Henri-Jean reprend ainsi le flambeau de manière totalement frénétique. Outre la collecte, il écume inlassablement les marchés aux puces et les brocantes. Ses contemporains observent avec circonspection cet homme, pourtant aisé, dont les vêtements sont toujours tachés de graisse et qui trimbale perpétuellement de la quincaillerie. « Il faisait plus figure de clochard que de riche collectionneur d’antiquités », note l’un d’entre eux. S’il a hérité de son père le goût pour la ferronnerie, Henri-Jean développe une approche sensiblement différente. Alors que son paternel traquait le chef-d’œuvre, la pièce exceptionnelle, lui a une conception plus scientifique. Tel un entomologiste cherchant à posséder un spécimen de chaque espèce, il veut donner à ce fonds une dimension encyclopédique en illustrant toutes les catégories et typologies d’objets en fer, des plus modestes aux plus spectaculaires, qu’il s’agisse de fer forgé, moulé ou encore orfévré. Ce souci d’exhaustivité concerne aussi la couverture chronologique et géographique. Ainsi, si la France demeure le pays le mieux représenté, le musée possède également des pièces provenant d’Angleterre, d’Allemagne, d’Espagne, d’Italie ou encore de Russie.
Le temple du fer
La qualité et la diversité de sa collection sont rapidement connues et Henri-Jean est même sollicité pour présenter ses fleurons lors de l’Exposition universelle de 1900. Ce fonds rencontre un succès phénoménal et tape dans l’œil de Louis Metman, conservateur aux Arts décoratifs qui lui propose de l’exposer dans le pavillon de Marsan. Mais compte tenu de sa taille, la collection s’y retrouve vite à l’étroit. Ayant des attaches familiales en Normandie, Le Secq entre en contact avec la ville de Rouen à qui il propose de donner sa collection, à condition toutefois qu’il puisse l’installer lui-même dans un lieu suffisamment spacieux pour l’accueillir dans sa totalité.
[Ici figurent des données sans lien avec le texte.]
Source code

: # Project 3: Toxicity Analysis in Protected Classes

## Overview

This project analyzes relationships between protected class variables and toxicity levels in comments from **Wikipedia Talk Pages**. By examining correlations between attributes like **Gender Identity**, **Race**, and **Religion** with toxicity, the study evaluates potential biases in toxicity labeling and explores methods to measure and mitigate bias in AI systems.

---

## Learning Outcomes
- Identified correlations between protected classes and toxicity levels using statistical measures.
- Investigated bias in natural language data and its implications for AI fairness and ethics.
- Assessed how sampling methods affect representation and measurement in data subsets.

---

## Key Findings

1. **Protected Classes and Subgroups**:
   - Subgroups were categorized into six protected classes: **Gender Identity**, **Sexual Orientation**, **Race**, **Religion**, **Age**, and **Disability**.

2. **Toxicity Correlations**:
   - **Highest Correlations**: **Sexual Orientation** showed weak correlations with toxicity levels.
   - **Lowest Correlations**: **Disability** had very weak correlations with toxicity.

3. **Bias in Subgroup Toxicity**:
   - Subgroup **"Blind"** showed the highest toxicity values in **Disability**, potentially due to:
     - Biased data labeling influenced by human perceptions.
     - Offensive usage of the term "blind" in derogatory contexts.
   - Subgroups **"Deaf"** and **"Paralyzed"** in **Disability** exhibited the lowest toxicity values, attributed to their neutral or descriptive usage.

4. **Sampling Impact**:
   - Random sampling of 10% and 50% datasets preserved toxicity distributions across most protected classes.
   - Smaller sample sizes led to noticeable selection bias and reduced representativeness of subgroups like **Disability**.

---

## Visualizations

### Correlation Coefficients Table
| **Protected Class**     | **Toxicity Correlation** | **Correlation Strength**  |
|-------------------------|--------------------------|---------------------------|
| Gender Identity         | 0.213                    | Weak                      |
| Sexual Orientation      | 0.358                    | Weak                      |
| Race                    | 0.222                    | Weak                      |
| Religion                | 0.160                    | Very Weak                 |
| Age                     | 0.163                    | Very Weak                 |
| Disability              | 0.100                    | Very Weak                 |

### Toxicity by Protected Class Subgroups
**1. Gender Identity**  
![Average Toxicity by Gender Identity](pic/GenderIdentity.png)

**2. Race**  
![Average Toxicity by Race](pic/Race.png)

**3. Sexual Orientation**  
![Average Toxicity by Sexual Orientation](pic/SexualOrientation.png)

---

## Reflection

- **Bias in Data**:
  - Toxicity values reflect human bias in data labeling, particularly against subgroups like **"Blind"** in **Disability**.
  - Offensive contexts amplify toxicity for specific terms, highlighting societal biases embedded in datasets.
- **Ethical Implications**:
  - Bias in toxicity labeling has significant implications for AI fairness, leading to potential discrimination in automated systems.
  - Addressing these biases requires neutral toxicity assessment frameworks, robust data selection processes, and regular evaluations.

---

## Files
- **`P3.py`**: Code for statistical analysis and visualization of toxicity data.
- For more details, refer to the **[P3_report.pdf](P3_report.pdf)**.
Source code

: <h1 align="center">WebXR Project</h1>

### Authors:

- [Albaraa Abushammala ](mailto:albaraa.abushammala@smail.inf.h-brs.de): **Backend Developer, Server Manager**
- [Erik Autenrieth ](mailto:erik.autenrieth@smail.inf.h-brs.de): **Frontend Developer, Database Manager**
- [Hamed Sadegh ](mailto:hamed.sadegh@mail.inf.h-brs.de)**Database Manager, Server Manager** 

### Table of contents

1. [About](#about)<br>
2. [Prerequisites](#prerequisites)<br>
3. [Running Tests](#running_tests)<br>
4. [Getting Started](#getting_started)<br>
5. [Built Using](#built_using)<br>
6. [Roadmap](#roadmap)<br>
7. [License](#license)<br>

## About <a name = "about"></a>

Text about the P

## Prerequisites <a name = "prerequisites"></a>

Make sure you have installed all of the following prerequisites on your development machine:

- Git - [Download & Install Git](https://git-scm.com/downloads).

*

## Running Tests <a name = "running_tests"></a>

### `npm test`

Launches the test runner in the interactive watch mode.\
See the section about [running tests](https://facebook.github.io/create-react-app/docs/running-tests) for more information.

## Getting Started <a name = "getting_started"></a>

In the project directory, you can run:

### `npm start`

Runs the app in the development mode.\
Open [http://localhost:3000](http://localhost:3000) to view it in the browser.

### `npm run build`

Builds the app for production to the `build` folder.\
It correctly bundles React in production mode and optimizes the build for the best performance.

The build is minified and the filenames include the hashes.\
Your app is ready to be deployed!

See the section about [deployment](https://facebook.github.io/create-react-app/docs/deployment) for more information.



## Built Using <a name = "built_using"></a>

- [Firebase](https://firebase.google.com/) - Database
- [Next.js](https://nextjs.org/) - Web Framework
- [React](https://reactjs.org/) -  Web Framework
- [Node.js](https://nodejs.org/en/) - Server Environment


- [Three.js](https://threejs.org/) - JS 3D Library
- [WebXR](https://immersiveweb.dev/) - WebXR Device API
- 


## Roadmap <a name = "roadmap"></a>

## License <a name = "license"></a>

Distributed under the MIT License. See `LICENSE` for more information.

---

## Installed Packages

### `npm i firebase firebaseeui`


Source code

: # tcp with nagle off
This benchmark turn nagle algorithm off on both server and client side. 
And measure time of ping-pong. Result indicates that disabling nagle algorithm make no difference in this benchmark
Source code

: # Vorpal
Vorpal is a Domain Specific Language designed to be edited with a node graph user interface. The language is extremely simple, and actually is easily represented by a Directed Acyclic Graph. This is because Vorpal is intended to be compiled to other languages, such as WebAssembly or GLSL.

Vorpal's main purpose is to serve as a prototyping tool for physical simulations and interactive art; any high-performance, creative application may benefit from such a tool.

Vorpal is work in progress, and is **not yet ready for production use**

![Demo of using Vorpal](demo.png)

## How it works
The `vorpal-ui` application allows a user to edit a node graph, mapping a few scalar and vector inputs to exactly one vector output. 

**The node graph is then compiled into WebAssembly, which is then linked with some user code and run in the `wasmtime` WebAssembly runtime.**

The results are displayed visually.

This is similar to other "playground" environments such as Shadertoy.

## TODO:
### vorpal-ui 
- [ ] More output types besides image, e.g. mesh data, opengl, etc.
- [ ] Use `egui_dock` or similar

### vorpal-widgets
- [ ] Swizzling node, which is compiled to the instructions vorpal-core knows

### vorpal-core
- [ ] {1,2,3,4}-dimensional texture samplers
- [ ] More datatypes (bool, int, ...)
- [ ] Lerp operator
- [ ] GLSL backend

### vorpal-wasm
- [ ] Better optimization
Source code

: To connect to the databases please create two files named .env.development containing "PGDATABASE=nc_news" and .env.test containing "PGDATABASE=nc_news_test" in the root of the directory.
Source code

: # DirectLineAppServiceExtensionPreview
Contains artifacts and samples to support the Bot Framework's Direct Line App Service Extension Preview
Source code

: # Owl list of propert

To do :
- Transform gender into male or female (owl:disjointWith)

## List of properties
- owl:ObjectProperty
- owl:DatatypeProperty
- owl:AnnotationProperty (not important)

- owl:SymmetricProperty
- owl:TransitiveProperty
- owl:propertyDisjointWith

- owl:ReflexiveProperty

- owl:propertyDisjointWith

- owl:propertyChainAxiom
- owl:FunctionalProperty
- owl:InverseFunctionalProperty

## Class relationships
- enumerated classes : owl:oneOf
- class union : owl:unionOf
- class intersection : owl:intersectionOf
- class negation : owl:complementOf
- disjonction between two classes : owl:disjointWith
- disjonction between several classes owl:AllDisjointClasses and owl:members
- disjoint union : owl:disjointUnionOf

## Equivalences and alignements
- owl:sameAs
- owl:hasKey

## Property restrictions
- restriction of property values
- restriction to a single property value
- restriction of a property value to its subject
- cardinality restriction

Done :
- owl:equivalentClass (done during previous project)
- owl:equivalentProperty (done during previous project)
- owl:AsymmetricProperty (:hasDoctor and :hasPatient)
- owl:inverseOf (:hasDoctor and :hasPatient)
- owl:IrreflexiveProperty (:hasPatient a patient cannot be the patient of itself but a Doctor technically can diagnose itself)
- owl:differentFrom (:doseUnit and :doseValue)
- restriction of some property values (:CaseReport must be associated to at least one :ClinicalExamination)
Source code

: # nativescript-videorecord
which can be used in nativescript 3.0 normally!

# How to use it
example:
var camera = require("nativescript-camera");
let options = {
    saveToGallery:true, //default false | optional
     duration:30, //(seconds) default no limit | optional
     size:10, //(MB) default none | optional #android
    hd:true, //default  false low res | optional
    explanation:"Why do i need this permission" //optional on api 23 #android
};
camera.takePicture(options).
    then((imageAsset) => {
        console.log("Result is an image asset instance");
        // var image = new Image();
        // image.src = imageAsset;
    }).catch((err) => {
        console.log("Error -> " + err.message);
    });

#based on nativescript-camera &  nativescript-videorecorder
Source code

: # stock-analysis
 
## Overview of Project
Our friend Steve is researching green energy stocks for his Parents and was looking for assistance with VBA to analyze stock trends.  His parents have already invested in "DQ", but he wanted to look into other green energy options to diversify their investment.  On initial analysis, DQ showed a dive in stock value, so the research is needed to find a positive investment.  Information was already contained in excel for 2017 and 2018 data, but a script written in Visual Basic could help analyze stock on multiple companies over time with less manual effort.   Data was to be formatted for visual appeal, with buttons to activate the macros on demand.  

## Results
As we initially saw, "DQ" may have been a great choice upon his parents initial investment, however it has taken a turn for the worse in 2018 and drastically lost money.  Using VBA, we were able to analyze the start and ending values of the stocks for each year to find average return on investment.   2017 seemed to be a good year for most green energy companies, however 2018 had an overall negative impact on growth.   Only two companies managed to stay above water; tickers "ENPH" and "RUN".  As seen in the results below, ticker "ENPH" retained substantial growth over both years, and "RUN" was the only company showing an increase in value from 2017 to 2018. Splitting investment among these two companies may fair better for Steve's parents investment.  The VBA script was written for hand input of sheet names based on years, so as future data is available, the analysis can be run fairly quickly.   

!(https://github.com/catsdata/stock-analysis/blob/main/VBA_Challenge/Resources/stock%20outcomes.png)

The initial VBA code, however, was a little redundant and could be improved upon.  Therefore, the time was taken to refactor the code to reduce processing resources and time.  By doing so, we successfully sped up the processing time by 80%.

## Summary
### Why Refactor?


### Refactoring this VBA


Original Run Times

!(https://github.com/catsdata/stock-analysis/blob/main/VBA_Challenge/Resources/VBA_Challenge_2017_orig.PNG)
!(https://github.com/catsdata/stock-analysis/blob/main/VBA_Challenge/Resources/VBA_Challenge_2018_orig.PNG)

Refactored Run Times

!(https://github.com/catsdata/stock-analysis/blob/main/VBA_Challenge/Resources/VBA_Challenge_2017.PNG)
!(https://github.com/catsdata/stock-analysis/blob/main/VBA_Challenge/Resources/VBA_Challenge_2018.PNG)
Ce sera chose faite en 1921 quand le Musée Saint-Laurent est inauguré. « Les visiteurs abondent, les ferronniers d’art trouvent des sujets d’étude, les amateurs des sensations artistiques », jubile-t-il. Jusqu’à sa disparition quatre ans plus tard, il en sera le conservateur. On prétend même qu’il aurait dormi dans le lit placé dans le chœur de l’église, lit en fer forgé évidemment ! Après l’ouverture, il poursuit encore ses acquisitions tout en affinant l’accrochage. Au centre de l’édifice, il installe ses trésors ; les coffres, heurtoirs et éléments de serrurerie investissent le saint des saints, la nef. Nef dans laquelle sont par ailleurs suspendues de pittoresques enseignes et la célèbre crèche-lanterne.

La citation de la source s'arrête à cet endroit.